Transcribe the following entries letter for letter, without the pictures.

* * * * *

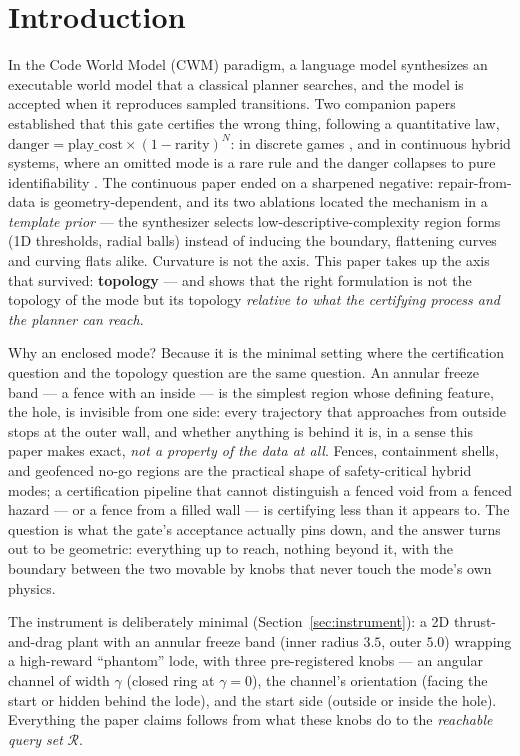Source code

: \documentclass[11pt]{article}
\theoremstyle{remark}
\begin{document}
\section{Introduction}
\label{sec:intro}

In the Code World Model (CWM) paradigm, a language model synthesizes an
executable world model that a classical planner searches, and the model is
accepted when it reproduces sampled transitions. Two companion papers
established that this gate certifies the wrong thing, following a
quantitative law, $\mathrm{danger} = \mathrm{play\_cost} \times
(1-\mathrm{rarity})^N$: in discrete games \citep{aguilar2026verified}, and in
continuous hybrid systems, where an omitted mode is a rare rule and the
danger collapses to pure identifiability \citep{aguilar2026omitted}. The
continuous paper ended on a sharpened negative: repair-from-data is
geometry-dependent, and its two ablations located the mechanism in a
\emph{template prior} --- the synthesizer selects low-descriptive-complexity
region forms (1D thresholds, radial balls) instead of inducing the boundary,
flattening curves and curving flats alike. Curvature is not the axis. This
paper takes up the axis that survived: \textbf{topology} --- and shows that
the right formulation is not the topology of the mode but its topology
\emph{relative to what the certifying process and the planner can reach}.

Why an enclosed mode? Because it is the minimal setting where the
certification question and the topology question are the same question. An
annular freeze band --- a fence with an inside --- is the simplest region
whose defining feature, the hole, is invisible from one side: every
trajectory that approaches from outside stops at the outer wall, and
whether anything is behind it is, in a sense this paper makes exact,
\emph{not a property of the data at all}. Fences, containment shells, and
geofenced no-go regions are the practical shape of safety-critical hybrid
modes; a certification pipeline that cannot distinguish a fenced void from
a fenced hazard --- or a fence from a filled wall --- is certifying less
than it appears to. The question is what the gate's acceptance actually
pins down, and the answer turns out to be geometric: everything up to
reach, nothing beyond it, with the boundary between the two movable by
knobs that never touch the mode's own physics.

The instrument is deliberately minimal (Section~\ref{sec:instrument}): a 2D
thrust-and-drag plant with an annular freeze band (inner radius $3.5$, outer
$5.0$) wrapping a high-reward ``phantom'' lode, with three pre-registered
knobs --- an angular channel of width $\gamma$ (closed ring at $\gamma = 0$),
the channel's orientation (facing the start or hidden behind the lode), and
the start side (outside or inside the hole). Everything the paper claims
follows from what these knobs do to the \emph{reachable query set}
$\mathcal{R}$.
\end{document}
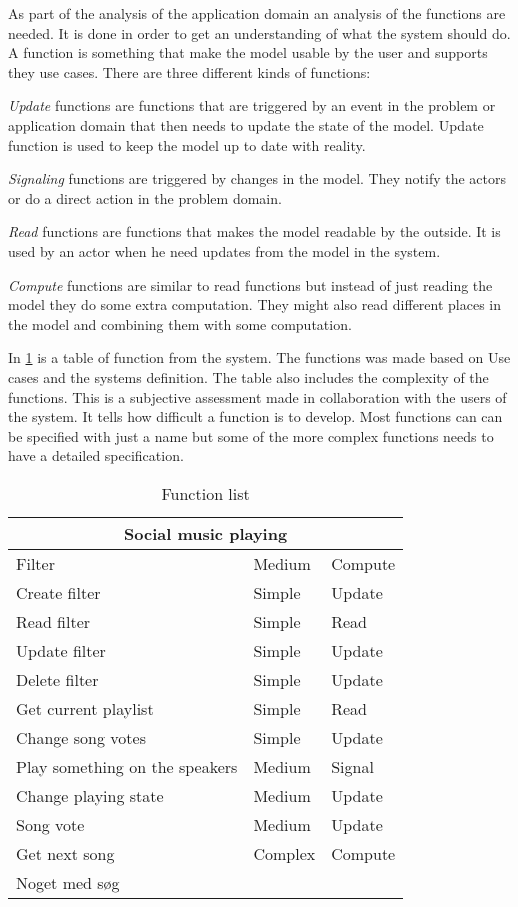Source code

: As part of the analysis of the application domain an analysis of the functions are needed. It is done in order to get an understanding of what the system should do. A function is something that make the model usable by the user and supports they use cases. There are three different kinds of functions:

\emph{Update} functions are functions that are triggered by an event in the problem or application domain that then needs to update the state of the model. Update function is used to keep the model up to date with reality.

\emph{Signaling} functions are triggered by changes in the model. They notify the actors or do a direct action in the problem domain.

\emph{Read} functions are functions that makes the model readable by the outside. It is used by an actor when he need updates from the model in the system.

\emph{Compute} functions are similar to  read functions but instead of just reading the model they do some extra computation. They might also read different places in the model and combining them with some computation.

In \cref{table:functionlist} is a table of function from the system. The functions was made based on Use cases and the systems definition. The table also includes the complexity of the functions. This is a subjective assessment made in collaboration with the users of the system. It tells how difficult a function is to develop. Most functions can can be specified with just a name but some of the more complex functions needs to have a detailed specification.

\begin{table}[h]
\begin{tabular}{lll}
\hline
\multicolumn{3}{c}{\textbf{Social music playing}} \\ \hline
Filter                         & Medium & Compute \\
Create filter                  & Simple & Update  \\
Read filter                    & Simple & Read    \\
Update filter                  & Simple & Update  \\
Delete filter                  & Simple & Update  \\
Get current playlist           & Simple & Read    \\
Change song votes              & Simple & Update  \\
Play something on the speakers & Medium & Signal  \\
Change playing state           & Medium & Update  \\
Song vote                      & Medium & Update  \\
Get next song                  & Complex & Compute \\
Noget med søg                  &        &         \\ \hline
\end{tabular}
\caption{Function list}
\label{table:functionlist}
\end{table}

* * * * *

◆ Reply to the task:
Source code

: \documentclass[11pt]{article}
\theoremstyle{remark}
\begin{document}
\section{Introduction}
\label{sec:intro}

In the Code World Model (CWM) paradigm, a language model synthesizes an
executable world model that a classical planner searches, and the model is
accepted when it reproduces sampled transitions. Two companion papers
established that this gate certifies the wrong thing, following a
quantitative law, $\mathrm{danger} = \mathrm{play\_cost} \times
(1-\mathrm{rarity})^N$: in discrete games \citep{aguilar2026verified}, and in
continuous hybrid systems, where an omitted mode is a rare rule and the
danger collapses to pure identifiability \citep{aguilar2026omitted}. The
continuous paper ended on a sharpened negative: repair-from-data is
geometry-dependent, and its two ablations located the mechanism in a
\emph{template prior} --- the synthesizer selects low-descriptive-complexity
region forms (1D thresholds, radial balls) instead of inducing the boundary,
flattening curves and curving flats alike. Curvature is not the axis. This
paper takes up the axis that survived: \textbf{topology} --- and shows that
the right formulation is not the topology of the mode but its topology
\emph{relative to what the certifying process and the planner can reach}.

Why an enclosed mode? Because it is the minimal setting where the
certification question and the topology question are the same question. An
annular freeze band --- a fence with an inside --- is the simplest region
whose defining feature, the hole, is invisible from one side: every
trajectory that approaches from outside stops at the outer wall, and
whether anything is behind it is, in a sense this paper makes exact,
\emph{not a property of the data at all}. Fences, containment shells, and
geofenced no-go regions are the practical shape of safety-critical hybrid
modes; a certification pipeline that cannot distinguish a fenced void from
a fenced hazard --- or a fence from a filled wall --- is certifying less
than it appears to. The question is what the gate's acceptance actually
pins down, and the answer turns out to be geometric: everything up to
reach, nothing beyond it, with the boundary between the two movable by
knobs that never touch the mode's own physics.

The instrument is deliberately minimal (Section~\ref{sec:instrument}): a 2D
thrust-and-drag plant with an annular freeze band (inner radius $3.5$, outer
$5.0$) wrapping a high-reward ``phantom'' lode, with three pre-registered
knobs --- an angular channel of width $\gamma$ (closed ring at $\gamma = 0$),
the channel's orientation (facing the start or hidden behind the lode), and
the start side (outside or inside the hole). Everything the paper claims
follows from what these knobs do to the \emph{reachable query set}
$\mathcal{R}$.
\end{document}
Source code

: As part of the analysis of the application domain an analysis of the functions are needed. It is done in order to get an understanding of what the system should do. A function is something that make the model usable by the user and supports they use cases. There are three different kinds of functions:

\emph{Update} functions are functions that are triggered by an event in the problem or application domain that then needs to update the state of the model. Update function is used to keep the model up to date with reality.

\emph{Signaling} functions are triggered by changes in the model. They notify the actors or do a direct action in the problem domain.

\emph{Read} functions are functions that makes the model readable by the outside. It is used by an actor when he need updates from the model in the system.

\emph{Compute} functions are similar to  read functions but instead of just reading the model they do some extra computation. They might also read different places in the model and combining them with some computation.

In \cref{table:functionlist} is a table of function from the system. The functions was made based on Use cases and the systems definition. The table also includes the complexity of the functions. This is a subjective assessment made in collaboration with the users of the system. It tells how difficult a function is to develop. Most functions can can be specified with just a name but some of the more complex functions needs to have a detailed specification.

\begin{table}[h]
\begin{tabular}{lll}
\hline
\multicolumn{3}{c}{\textbf{Social music playing}} \\ \hline
Filter                         & Medium & Compute \\
Create filter                  & Simple & Update  \\
Read filter                    & Simple & Read    \\
Update filter                  & Simple & Update  \\
Delete filter                  & Simple & Update  \\
Get current playlist           & Simple & Read    \\
Change song votes              & Simple & Update  \\
Play something on the speakers & Medium & Signal  \\
Change playing state           & Medium & Update  \\
Song vote                      & Medium & Update  \\
Get next song                  & Complex & Compute \\
Noget med søg                  &        &         \\ \hline
\end{tabular}
\caption{Function list}
\label{table:functionlist}
\end{table}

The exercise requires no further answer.